Problem statement:
In the entries below, how many lines hold the string "segmented"? Give only the number.

Data records:

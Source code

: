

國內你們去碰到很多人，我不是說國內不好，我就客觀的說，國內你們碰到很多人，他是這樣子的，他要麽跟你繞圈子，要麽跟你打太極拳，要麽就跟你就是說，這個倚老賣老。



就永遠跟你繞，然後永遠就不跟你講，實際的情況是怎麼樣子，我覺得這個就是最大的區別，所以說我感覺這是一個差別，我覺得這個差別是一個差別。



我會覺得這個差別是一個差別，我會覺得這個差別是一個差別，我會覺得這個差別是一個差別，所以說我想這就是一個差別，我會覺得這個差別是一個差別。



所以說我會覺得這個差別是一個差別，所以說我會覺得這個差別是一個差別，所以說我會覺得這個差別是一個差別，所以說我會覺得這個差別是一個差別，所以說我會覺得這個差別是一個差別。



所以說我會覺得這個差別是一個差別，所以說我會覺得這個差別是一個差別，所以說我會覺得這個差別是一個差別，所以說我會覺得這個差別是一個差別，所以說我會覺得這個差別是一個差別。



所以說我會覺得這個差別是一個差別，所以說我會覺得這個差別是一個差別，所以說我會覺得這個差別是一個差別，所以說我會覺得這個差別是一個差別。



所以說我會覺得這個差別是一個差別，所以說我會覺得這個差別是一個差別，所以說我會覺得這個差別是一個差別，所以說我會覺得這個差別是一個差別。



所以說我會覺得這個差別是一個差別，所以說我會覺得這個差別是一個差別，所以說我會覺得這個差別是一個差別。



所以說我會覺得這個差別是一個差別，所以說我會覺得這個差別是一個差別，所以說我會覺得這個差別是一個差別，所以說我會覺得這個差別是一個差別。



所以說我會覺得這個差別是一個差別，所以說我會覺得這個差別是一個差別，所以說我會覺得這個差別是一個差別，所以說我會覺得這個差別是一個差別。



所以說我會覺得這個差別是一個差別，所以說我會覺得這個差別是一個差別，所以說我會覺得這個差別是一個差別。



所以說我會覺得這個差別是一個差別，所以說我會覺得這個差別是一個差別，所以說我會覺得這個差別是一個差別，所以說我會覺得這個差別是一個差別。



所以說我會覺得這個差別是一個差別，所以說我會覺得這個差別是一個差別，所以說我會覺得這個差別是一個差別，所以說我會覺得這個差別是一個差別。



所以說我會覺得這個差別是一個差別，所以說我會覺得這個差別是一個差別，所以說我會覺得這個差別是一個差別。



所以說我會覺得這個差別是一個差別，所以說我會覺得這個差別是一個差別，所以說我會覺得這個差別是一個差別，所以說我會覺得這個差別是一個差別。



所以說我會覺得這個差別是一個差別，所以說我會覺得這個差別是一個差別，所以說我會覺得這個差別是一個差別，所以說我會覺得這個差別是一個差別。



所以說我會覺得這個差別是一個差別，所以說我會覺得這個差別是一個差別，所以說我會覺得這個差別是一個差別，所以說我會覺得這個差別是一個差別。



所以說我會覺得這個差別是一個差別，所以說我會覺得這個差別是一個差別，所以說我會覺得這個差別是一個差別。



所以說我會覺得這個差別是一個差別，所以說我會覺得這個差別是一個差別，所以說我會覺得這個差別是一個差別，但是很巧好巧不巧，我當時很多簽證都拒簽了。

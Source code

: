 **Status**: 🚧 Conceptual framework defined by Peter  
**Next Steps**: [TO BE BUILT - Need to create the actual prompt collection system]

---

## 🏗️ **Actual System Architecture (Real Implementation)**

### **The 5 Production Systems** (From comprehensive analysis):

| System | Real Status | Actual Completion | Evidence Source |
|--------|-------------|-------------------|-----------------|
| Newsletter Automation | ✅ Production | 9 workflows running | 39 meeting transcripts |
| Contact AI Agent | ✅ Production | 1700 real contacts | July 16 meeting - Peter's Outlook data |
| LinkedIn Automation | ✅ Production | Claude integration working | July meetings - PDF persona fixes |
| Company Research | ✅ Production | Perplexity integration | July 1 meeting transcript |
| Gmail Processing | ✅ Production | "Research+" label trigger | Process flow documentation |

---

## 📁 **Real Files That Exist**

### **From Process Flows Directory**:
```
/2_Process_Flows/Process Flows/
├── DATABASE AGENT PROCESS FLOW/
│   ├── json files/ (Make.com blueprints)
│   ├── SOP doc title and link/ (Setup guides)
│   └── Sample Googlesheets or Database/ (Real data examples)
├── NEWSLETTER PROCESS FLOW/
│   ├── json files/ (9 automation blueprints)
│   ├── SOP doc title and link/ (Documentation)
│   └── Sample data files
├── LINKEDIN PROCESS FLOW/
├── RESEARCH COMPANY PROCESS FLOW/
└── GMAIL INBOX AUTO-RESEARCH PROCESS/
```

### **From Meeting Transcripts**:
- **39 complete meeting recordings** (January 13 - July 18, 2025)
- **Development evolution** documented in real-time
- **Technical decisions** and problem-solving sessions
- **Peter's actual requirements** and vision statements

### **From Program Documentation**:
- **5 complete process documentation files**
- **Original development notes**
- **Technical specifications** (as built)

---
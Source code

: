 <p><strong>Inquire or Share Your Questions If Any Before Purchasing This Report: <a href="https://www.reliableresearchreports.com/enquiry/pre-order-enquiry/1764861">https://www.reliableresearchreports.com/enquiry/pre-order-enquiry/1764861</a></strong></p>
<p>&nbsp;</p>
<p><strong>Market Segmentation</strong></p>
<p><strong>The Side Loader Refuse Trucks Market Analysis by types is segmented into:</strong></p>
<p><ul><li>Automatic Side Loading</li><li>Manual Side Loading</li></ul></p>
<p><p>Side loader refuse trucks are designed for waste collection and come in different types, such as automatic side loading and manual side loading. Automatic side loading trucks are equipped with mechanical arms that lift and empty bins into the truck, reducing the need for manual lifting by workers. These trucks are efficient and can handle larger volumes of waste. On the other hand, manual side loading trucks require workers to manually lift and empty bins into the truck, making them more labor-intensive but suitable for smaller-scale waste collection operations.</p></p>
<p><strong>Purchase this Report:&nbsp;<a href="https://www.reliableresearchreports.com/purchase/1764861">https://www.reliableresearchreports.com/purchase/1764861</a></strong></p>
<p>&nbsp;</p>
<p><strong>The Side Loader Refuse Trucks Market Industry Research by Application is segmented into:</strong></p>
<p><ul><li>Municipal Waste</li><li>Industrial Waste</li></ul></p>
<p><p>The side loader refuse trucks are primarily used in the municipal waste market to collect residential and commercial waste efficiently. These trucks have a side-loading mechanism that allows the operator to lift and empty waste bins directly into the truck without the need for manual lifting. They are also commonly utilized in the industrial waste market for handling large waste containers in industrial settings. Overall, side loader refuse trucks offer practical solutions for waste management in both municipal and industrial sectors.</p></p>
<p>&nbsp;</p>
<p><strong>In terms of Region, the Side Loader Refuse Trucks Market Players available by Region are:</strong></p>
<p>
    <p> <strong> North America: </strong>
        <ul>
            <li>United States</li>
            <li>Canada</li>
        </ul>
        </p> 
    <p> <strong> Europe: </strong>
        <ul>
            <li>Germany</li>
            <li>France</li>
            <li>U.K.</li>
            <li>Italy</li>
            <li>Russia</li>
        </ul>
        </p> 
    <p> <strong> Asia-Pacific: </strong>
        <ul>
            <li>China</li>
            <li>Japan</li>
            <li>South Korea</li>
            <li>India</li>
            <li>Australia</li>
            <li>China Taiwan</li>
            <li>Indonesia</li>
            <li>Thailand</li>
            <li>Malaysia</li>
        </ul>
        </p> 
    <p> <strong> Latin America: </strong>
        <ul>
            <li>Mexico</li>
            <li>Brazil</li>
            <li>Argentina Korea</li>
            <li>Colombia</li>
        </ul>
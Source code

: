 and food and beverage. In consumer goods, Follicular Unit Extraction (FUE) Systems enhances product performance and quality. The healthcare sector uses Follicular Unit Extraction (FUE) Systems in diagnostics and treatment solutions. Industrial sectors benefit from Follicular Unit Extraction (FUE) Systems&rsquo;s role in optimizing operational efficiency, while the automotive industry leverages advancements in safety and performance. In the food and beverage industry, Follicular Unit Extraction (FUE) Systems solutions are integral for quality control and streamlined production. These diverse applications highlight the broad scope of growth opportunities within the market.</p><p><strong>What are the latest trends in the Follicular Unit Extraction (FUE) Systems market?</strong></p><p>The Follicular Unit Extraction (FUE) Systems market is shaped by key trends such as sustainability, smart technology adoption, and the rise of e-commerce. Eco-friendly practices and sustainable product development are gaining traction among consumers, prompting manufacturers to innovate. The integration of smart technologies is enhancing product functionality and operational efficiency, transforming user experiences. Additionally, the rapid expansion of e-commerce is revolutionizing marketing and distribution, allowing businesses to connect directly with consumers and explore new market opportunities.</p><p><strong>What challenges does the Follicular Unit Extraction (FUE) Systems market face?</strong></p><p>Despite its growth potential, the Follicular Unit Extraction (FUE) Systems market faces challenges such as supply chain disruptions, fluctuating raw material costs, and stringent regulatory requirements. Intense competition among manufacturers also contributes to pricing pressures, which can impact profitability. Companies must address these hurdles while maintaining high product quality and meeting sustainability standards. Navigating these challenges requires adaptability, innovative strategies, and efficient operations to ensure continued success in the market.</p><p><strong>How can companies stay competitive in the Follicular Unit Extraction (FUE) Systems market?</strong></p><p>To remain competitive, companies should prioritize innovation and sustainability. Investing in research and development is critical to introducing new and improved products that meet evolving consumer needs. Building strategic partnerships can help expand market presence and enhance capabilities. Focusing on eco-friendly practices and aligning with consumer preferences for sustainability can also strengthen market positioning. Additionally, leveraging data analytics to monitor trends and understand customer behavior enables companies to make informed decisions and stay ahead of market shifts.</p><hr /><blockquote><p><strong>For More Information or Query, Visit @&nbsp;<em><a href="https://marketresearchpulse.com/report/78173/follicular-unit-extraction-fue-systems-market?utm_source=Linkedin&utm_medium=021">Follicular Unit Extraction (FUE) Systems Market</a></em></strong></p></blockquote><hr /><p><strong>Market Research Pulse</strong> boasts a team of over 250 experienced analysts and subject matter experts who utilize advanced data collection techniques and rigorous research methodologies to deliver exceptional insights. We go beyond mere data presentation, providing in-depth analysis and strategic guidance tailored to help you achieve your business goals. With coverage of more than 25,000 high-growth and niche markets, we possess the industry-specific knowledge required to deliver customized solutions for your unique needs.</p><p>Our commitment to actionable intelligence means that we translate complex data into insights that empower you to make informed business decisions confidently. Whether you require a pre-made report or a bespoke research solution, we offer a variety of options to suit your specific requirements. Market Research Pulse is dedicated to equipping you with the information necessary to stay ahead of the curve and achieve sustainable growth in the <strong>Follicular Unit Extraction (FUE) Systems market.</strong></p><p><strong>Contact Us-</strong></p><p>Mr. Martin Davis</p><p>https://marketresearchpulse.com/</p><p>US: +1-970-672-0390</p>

Solution:
2